— Action item —
Please go over the material below and count each line with the string "servers", giving only the total.
++++ Extracted material
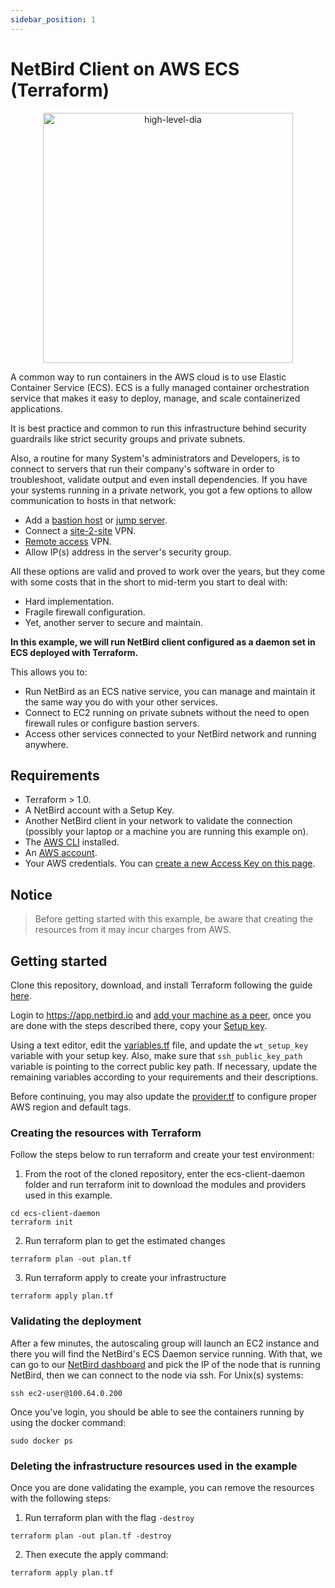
 ```yaml
---
sidebar_position: 1
---
```


# NetBird Client on AWS ECS (Terraform)

<p align="center">
    <img src="/docs/img/examples/wiretrustee-on-aws-ecs.png" alt="high-level-dia" width="400"/>
</p>

A common way to run containers in the AWS cloud is to use Elastic Container Service (ECS).
ECS is a fully managed container orchestration service that makes it easy to deploy, manage, and scale containerized applications. 

It is best practice and common to run this infrastructure behind security guardrails like strict security groups and private subnets.

Also, a routine for many System's administrators and Developers, is to connect to servers that run their company's software in order to troubleshoot, validate output and even install dependencies.
If you have your systems running in a private network, you got a few options to allow communication to hosts in that network:
* Add a [bastion host](https://en.wikipedia.org/wiki/Bastion_host) or [jump server](https://en.wikipedia.org/wiki/Jump_server).
* Connect a [site-2-site](https://en.wikipedia.org/wiki/Virtual_private_network#Types) VPN.
* [Remote access](https://en.wikipedia.org/wiki/Virtual_private_network#Types) VPN.
* Allow IP(s) address in the server's security group.

All these options are valid and proved to work over the years, but they come with some costs that in the short to mid-term you start to deal with:
* Hard implementation.
* Fragile firewall configuration.
* Yet, another server to secure and maintain.

**In this example, we will run NetBird client configured as a daemon set in ECS deployed with Terraform.**

This allows you to:

* Run NetBird as an ECS native service, you can manage and maintain it the same way you do with your other services.
* Connect to EC2 running on private subnets without the need to open firewall rules or configure bastion servers.
* Access other services connected to your NetBird network and running anywhere.

## Requirements
* Terraform > 1.0.
* A NetBird account with a Setup Key.
* Another NetBird client in your network to validate the connection (possibly your laptop or a machine you are running this example on).
* The [AWS CLI](https://docs.aws.amazon.com/cli/latest/userguide/install-cliv2.html) installed.
* An [AWS account](https://aws.amazon.com/free/).
* Your AWS credentials. You can [create a new Access Key on this page](https://console.aws.amazon.com/iam/home?#/security_credentials).
## Notice
> Before getting started with this example, be aware that creating the resources from it may incur charges from AWS.

## Getting started

Clone this repository, download, and install Terraform following the guide [here](https://learn.hashicorp.com/tutorials/terraform/install-cli?in=terraform/aws-get-started).

Login to https://app.netbird.io and [add your machine as a peer](https://app.netbird.io/add-peer), once you are done with the steps described there, copy your [Setup key](https://app.netbird.io/setup-keys).

Using a text editor, edit the [variables.tf](https://github.com/wiretrustee/wiretrustee-examples/tree/master/ecs-client-daemon/variables.tf) file, and update the `wt_setup_key` variable with your setup key. Also, make sure that `ssh_public_key_path` variable is pointing to the correct public key path. If necessary, update the remaining variables according to your requirements and their descriptions.

Before continuing, you may also update the [provider.tf](https://github.com/wiretrustee/wiretrustee-examples/tree/master/ecs-client-daemon/provider.tf) to configure proper AWS region and default tags.

### Creating the resources with Terraform
Follow the steps below to run terraform and create your test environment:

1. From the root of the cloned repository, enter the ecs-client-daemon folder and run terraform init to download the modules and providers used in this example.
```shell
cd ecs-client-daemon
terraform init
```
2. Run terraform plan to get the estimated changes
```shell
terraform plan -out plan.tf
```
3. Run terraform apply to create your infrastructure
```shell
terraform apply plan.tf
``` 

### Validating the deployment
After a few minutes, the autoscaling group will launch an EC2 instance and there you will find the NetBird's ECS Daemon service running. With that, we can go to our [NetBird dashboard](https://app.netbird.io) and pick the IP of the node that is running NetBird, then we can connect to the node via ssh. For Unix(s) systems:
```shell
ssh ec2-user@100.64.0.200
``` 
Once you've login, you should be able to see the containers running by using the docker command:
```shell
sudo docker ps
```

### Deleting the infrastructure resources used in the example
Once you are done validating the example, you can remove the resources with the following steps:
1. Run terraform plan with the flag `-destroy`
```shell
terraform plan -out plan.tf -destroy
```
2. Then execute the apply command:
```shell
terraform apply plan.tf
```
++++++++
— Written solution —
2